• [Given entries]:
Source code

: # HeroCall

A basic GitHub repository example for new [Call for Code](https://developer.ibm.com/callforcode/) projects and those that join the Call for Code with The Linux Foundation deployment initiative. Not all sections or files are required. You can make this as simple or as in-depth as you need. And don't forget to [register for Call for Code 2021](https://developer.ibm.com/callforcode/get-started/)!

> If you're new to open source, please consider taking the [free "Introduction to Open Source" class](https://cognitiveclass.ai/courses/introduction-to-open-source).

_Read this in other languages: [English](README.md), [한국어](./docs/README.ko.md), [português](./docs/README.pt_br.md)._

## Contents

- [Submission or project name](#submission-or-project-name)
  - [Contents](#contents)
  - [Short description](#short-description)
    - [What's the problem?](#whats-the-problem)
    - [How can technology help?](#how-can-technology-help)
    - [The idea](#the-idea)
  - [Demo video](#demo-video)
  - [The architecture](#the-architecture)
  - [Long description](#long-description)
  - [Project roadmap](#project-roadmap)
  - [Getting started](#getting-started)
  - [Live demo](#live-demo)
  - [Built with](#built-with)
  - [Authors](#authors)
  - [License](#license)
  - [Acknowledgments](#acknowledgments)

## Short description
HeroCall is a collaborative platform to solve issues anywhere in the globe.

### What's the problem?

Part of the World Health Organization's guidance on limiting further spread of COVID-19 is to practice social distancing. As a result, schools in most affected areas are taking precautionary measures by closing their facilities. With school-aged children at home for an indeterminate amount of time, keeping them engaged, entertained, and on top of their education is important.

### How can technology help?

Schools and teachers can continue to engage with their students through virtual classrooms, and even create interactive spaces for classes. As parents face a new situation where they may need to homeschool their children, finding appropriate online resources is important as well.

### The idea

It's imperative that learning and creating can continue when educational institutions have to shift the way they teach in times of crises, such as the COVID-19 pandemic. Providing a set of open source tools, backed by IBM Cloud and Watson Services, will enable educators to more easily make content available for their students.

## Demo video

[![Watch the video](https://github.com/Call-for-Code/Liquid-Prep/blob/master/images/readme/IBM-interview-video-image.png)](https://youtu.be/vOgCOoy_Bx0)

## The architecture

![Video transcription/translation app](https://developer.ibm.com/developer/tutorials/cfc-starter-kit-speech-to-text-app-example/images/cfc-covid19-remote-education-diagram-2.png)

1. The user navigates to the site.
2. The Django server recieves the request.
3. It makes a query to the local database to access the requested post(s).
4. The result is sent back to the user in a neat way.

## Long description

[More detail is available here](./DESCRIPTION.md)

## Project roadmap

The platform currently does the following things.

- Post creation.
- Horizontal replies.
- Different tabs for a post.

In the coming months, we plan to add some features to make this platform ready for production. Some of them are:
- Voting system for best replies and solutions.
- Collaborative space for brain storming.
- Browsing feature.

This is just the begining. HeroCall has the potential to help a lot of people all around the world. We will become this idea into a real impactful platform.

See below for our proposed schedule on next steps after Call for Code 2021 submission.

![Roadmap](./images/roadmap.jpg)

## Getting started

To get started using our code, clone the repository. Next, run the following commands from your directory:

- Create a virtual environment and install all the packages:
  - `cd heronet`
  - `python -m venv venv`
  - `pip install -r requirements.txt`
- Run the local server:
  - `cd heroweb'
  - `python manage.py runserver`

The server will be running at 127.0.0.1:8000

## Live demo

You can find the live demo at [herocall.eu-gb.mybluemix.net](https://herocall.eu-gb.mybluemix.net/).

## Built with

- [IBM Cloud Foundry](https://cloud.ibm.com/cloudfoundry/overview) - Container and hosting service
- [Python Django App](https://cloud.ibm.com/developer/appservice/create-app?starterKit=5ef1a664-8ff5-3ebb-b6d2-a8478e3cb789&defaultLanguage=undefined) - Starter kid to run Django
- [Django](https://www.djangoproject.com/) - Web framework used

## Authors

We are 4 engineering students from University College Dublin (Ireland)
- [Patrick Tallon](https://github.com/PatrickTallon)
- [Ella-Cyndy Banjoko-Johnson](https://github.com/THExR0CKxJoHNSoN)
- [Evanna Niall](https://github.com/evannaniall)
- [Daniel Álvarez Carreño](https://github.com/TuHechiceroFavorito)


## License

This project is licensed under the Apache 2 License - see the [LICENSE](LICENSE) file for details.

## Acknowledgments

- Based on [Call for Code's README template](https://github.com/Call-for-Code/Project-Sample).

---

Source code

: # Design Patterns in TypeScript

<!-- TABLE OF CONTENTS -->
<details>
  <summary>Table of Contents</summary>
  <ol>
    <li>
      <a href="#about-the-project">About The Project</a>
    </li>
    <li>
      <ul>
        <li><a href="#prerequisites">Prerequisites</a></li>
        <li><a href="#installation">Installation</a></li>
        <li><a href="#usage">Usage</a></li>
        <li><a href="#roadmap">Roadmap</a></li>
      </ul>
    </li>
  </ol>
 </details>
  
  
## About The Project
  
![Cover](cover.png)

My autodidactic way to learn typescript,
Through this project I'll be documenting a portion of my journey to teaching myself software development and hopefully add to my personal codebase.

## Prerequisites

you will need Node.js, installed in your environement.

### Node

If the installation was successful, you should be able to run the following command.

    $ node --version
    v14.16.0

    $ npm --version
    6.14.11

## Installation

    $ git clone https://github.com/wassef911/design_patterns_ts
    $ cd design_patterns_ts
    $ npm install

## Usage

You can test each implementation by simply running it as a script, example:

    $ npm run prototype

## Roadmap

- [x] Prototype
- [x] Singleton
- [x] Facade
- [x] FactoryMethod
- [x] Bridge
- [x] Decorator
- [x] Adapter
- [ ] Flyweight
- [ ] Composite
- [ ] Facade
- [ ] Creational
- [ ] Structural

• [Task details]: In the records above, find the line with "We are 4 engineering"; write out exactly that line and each one after it, stopping after the line with "- Based on [Call".

• [Response to the task]:
We are 4 engineering students from University College Dublin (Ireland)
- [Patrick Tallon](https://github.com/PatrickTallon)
- [Ella-Cyndy Banjoko-Johnson](https://github.com/THExR0CKxJoHNSoN)
- [Evanna Niall](https://github.com/evannaniall)
- [Daniel Álvarez Carreño](https://github.com/TuHechiceroFavorito)


## License

This project is licensed under the Apache 2 License - see the [LICENSE](LICENSE) file for details.

## Acknowledgments

- Based on [Call for Code's README template](https://github.com/Call-for-Code/Project-Sample).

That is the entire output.